Lawrence's Warbler - Central Park - 4/29/2004
Images and text copyright © Phil Jeffrey 2004 but as always freely available for personal use
In the morning of a good migrant day a "Lawrence's Warbler" was found by several people, including David Speiser, in the Maintenance Field of the Ramble in Central Park. This bird sang, with a song reminiscent of a Blue-winged Warbler but with an extended second note in which the trill was more modulated. It was a rather spectacular male specimen of a hybrid I'd not seen before. "Lawrence's Warbler" is a hybrid between Blue-winged Warbler (Vermivora chrysoptera) and Golden-winged Warbler (Vermivora cyanoptera) and you can clearly see influences from both species in the striking facial pattern and the overwhelmingly yellow body. The plumage of these hybrids is somewhat variable, but this is a fairly "classical" Lawrence's with extensive yellow on the body and double white wing bars.

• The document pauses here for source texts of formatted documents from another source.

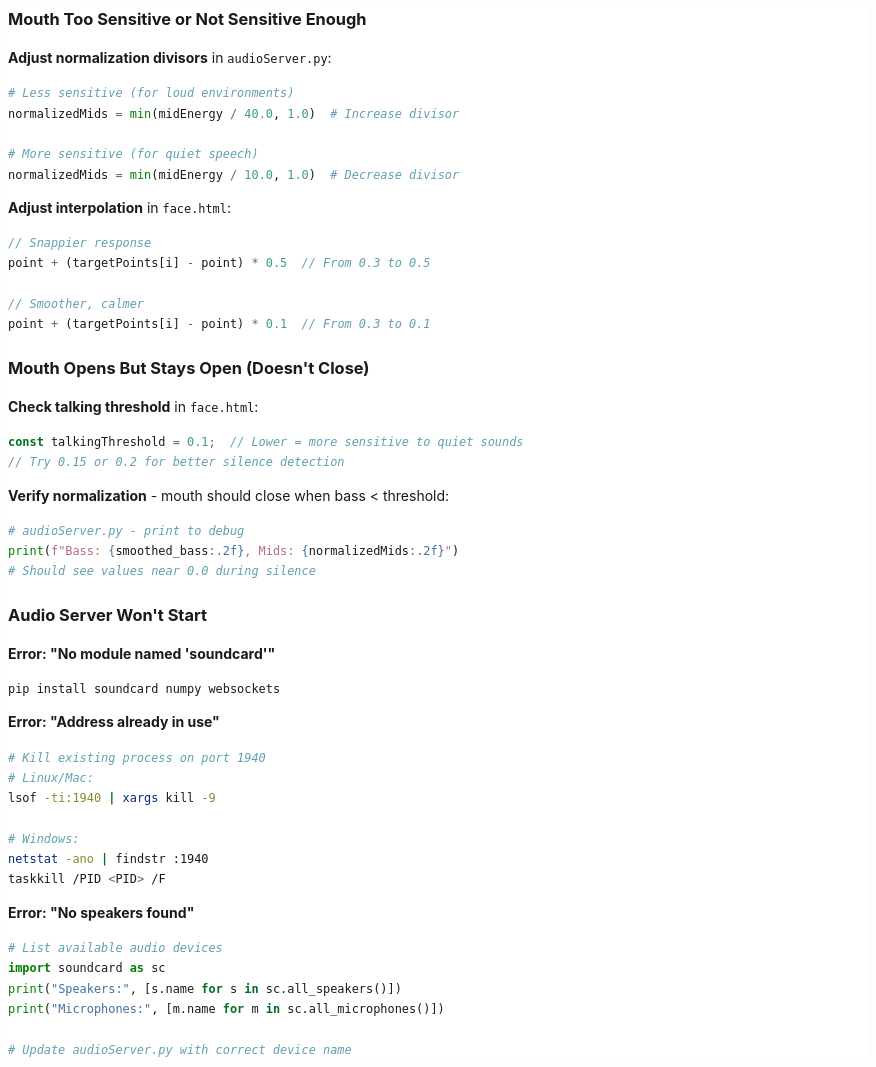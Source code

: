 ### **Mouth Too Sensitive or Not Sensitive Enough**

**Adjust normalization divisors** in `audioServer.py`:
```python
# Less sensitive (for loud environments)
normalizedMids = min(midEnergy / 40.0, 1.0)  # Increase divisor

# More sensitive (for quiet speech)
normalizedMids = min(midEnergy / 10.0, 1.0)  # Decrease divisor
```

**Adjust interpolation** in `face.html`:
```javascript
// Snappier response
point + (targetPoints[i] - point) * 0.5  // From 0.3 to 0.5

// Smoother, calmer
point + (targetPoints[i] - point) * 0.1  // From 0.3 to 0.1
```

### **Mouth Opens But Stays Open (Doesn't Close)**

**Check talking threshold** in `face.html`:
```javascript
const talkingThreshold = 0.1;  // Lower = more sensitive to quiet sounds
// Try 0.15 or 0.2 for better silence detection
```

**Verify normalization** - mouth should close when bass < threshold:
```python
# audioServer.py - print to debug
print(f"Bass: {smoothed_bass:.2f}, Mids: {normalizedMids:.2f}")
# Should see values near 0.0 during silence
```

### **Audio Server Won't Start**

**Error: "No module named 'soundcard'"**
```bash
pip install soundcard numpy websockets
```

**Error: "Address already in use"**
```bash
# Kill existing process on port 1940
# Linux/Mac:
lsof -ti:1940 | xargs kill -9

# Windows:
netstat -ano | findstr :1940
taskkill /PID <PID> /F
```

**Error: "No speakers found"**
```python
# List available audio devices
import soundcard as sc
print("Speakers:", [s.name for s in sc.all_speakers()])
print("Microphones:", [m.name for m in sc.all_microphones()])

# Update audioServer.py with correct device name
```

Lawrence's is the rarer of the two Golden-winged X Blue-winged Warbler hybrids. "Brewster's Warbler" is somewhat the commoner, although both of them are rare through the park, as is Golden-winged Warbler. Blue-winged Warbler breeds locally in NY and NJ in far greater numbers than Golden-winged Warbler - sites for the latter include Sterling Forest and extreme north-western NJ near the Delaware Water Gap. See this link from Cornell for a more thorough discussion of the two hybrids. Hybridization with Blue-winged Warbler is a potentially major issue in the decline of Golden-winged Warbler populations, especially in the north-east.
Both Blue-winged and Golden-winged Warblers were reported in the park on April 29th, with Blue-winged being the more numerous (inevitably).